Action item
Starting at the first line of the entries below, restate each line exactly until you reach the line with "fornece um sistema", and print that one too. Leave the pictures out and stop there.

Records for this exercise
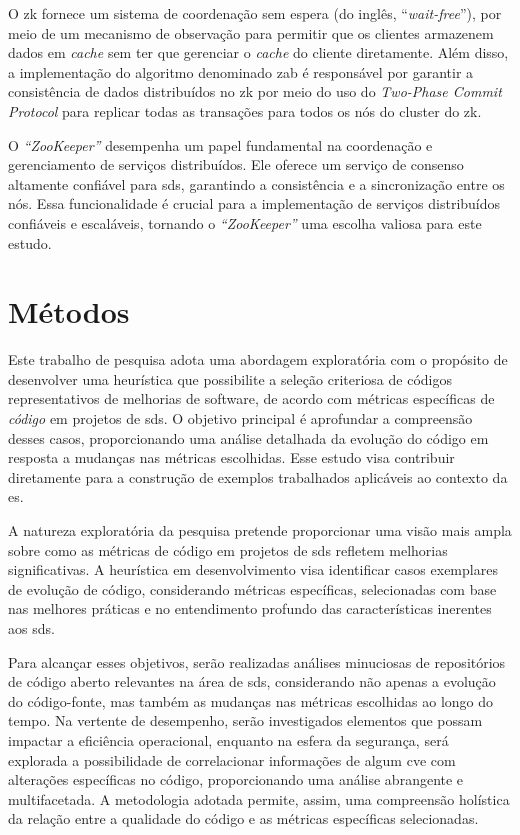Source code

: O \gls{zk} fornece um sistema de coordenação sem espera (do inglês, ``\textit{wait-free}''), por meio de um mecanismo de observação para permitir que os clientes armazenem dados em \textit{cache} sem ter que gerenciar o \textit{cache} do cliente diretamente. Além disso, a implementação do algoritmo denominado \gls{zab} é responsável por garantir a consistência de dados distribuídos no \gls{zk} por meio do uso do \textit{Two-Phase Commit Protocol} para replicar todas as transações para todos os nós do cluster do \gls{zk}\cite{CloudKarafkaZAB}.

O \textit{``ZooKeeper''} desempenha um papel fundamental na coordenação e gerenciamento de serviços distribuídos. Ele oferece um serviço de consenso altamente confiável para \gls{sds}, garantindo a consistência e a sincronização entre os nós. Essa funcionalidade é crucial para a implementação de serviços distribuídos confiáveis e escaláveis, tornando o \textit{``ZooKeeper''} uma escolha valiosa para este estudo.

\section{Métodos}\label{sec:metodo}
Este trabalho de pesquisa adota uma abordagem exploratória com o propósito de desenvolver uma heurística que possibilite a seleção criteriosa de códigos representativos de melhorias de software, de acordo com métricas específicas de \textit{código} em projetos de \gls{sds}. O objetivo principal é aprofundar a compreensão desses casos, proporcionando uma análise detalhada da evolução do código em resposta a mudanças nas métricas escolhidas. Esse estudo visa contribuir diretamente para a construção de exemplos trabalhados aplicáveis ao contexto da \gls{es}.

A natureza exploratória da pesquisa pretende proporcionar uma visão mais ampla sobre como as métricas de código em projetos de \gls{sds} refletem melhorias significativas. A heurística em desenvolvimento visa identificar casos exemplares de evolução de código, considerando métricas específicas, selecionadas com base nas melhores práticas e no entendimento profundo das características inerentes aos \gls{sds}.

Para alcançar esses objetivos, serão realizadas análises minuciosas de repositórios de código aberto relevantes na área de \gls{sds}, considerando não apenas a evolução do código-fonte, mas também as mudanças nas métricas escolhidas ao longo do tempo. Na vertente de desempenho, serão investigados elementos que possam impactar a eficiência operacional, enquanto na esfera da segurança, será explorada a possibilidade de correlacionar informações de algum \gls{cve} \cite{cve-details} com alterações específicas no código, proporcionando uma análise abrangente e multifacetada.
A metodologia adotada permite, assim, uma compreensão holística da relação entre a qualidade do código e as métricas específicas selecionadas.

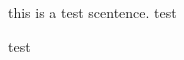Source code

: \begin{Introduction} %
	\begin{Introduction} %
		\begin{Introduction} %
			this is a test scentence. 
			test
		\end{Introduction}
		\begin{Introduction}
			test
		\end{Introduction}
	\end{Introduction}
\end{Introduction}
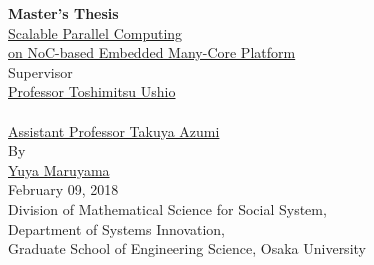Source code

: \documentclass[a4j,12pt,oneside,openany,english]{jsbook}
\date{\today}
\begin{document}
\renewcommand{\headfont}{\bfseries}

\renewcommand{\baselinestretch}{1.1}

\thispagestyle{empty}
\begin{center}
  \vspace*{5mm}
  {\Huge {\bf Master's Thesis}}\\
  \vspace{2cm}
  \vspace{1cm}
  \underline{\LARGE{Scalable Parallel Computing}} \\
  \vspace{0.2cm}  
  \underline{\LARGE{on NoC-based Embedded Many-Core Platform}} \\  
  \vspace{0.5cm}
  \vspace{12mm}
  {\large Supervisor}\\
  \vspace{6mm}
  \underline{\Large Professor Toshimitsu Ushio}\\
  　\\
  \underline{\Large Assistant Professor Takuya Azumi}\\
  \vspace{8mm}
  {\large By}\\
  \vspace{6mm}
  \underline{\Large Yuya Maruyama}\\
  \vspace{10mm}
  {\Large February 09, 2018}\\  
  \vspace{14mm}
  {\Large Division of Mathematical Science for Social System,\\
    Department of Systems Innovation,\\
    Graduate School of Engineering Science, Osaka University}\\
\end{center}
\clearpage
\setcounter{page}{0}
\end{document}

Answer area
Source code

: O \gls{zk} fornece um sistema de coordenação sem espera (do inglês, ``\textit{wait-free}''), por meio de um mecanismo de observação para permitir que os clientes armazenem dados em \textit{cache} sem ter que gerenciar o \textit{cache} do cliente diretamente. Além disso, a implementação do algoritmo denominado \gls{zab} é responsável por garantir a consistência de dados distribuídos no \gls{zk} por meio do uso do \textit{Two-Phase Commit Protocol} para replicar todas as transações para todos os nós do cluster do \gls{zk}\cite{CloudKarafkaZAB}.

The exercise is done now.